▶ _About this task_
Read the records and gather each line that includes "cong".

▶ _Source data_
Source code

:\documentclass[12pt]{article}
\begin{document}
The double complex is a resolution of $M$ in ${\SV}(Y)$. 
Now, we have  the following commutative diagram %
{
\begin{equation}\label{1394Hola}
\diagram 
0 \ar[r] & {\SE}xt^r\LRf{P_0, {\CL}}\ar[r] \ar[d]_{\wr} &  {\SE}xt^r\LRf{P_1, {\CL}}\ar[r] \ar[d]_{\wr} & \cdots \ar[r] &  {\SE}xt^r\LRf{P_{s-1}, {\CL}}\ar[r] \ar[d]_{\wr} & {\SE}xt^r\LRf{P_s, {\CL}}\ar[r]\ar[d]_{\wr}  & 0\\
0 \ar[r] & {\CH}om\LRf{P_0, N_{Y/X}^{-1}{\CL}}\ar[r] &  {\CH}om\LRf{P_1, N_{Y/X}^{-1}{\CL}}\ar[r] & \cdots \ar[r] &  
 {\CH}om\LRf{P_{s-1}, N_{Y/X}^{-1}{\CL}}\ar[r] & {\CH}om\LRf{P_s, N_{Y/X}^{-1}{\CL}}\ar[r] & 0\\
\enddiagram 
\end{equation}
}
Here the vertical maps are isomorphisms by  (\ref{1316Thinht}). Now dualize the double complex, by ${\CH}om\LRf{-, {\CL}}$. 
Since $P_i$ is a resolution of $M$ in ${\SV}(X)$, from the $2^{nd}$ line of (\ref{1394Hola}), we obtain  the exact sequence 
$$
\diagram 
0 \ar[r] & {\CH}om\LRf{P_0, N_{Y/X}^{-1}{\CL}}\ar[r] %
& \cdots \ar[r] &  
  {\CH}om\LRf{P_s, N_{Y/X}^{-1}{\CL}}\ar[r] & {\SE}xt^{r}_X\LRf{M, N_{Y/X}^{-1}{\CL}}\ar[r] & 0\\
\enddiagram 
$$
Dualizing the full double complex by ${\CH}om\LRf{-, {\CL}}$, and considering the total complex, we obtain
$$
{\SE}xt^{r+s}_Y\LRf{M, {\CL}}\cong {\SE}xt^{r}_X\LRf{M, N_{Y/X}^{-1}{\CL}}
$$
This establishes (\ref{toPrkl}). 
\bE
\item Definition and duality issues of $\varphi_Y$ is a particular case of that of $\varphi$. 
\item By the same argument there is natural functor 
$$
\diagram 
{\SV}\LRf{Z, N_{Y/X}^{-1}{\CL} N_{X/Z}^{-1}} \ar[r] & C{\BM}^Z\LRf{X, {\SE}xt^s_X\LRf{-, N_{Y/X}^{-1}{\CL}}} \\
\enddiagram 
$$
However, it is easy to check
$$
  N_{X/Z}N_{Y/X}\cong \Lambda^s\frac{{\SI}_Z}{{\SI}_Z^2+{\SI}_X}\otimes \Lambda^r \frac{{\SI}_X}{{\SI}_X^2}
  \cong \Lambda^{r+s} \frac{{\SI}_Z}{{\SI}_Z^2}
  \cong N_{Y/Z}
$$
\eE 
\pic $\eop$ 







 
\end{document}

▶ _Finished exercise_
{\SE}xt^{r+s}_Y\LRf{M, {\CL}}\cong {\SE}xt^{r}_X\LRf{M, N_{Y/X}^{-1}{\CL}}
  N_{X/Z}N_{Y/X}\cong \Lambda^s\frac{{\SI}_Z}{{\SI}_Z^2+{\SI}_X}\otimes \Lambda^r \frac{{\SI}_X}{{\SI}_X^2}
  \cong \Lambda^{r+s} \frac{{\SI}_Z}{{\SI}_Z^2}
  \cong N_{Y/Z}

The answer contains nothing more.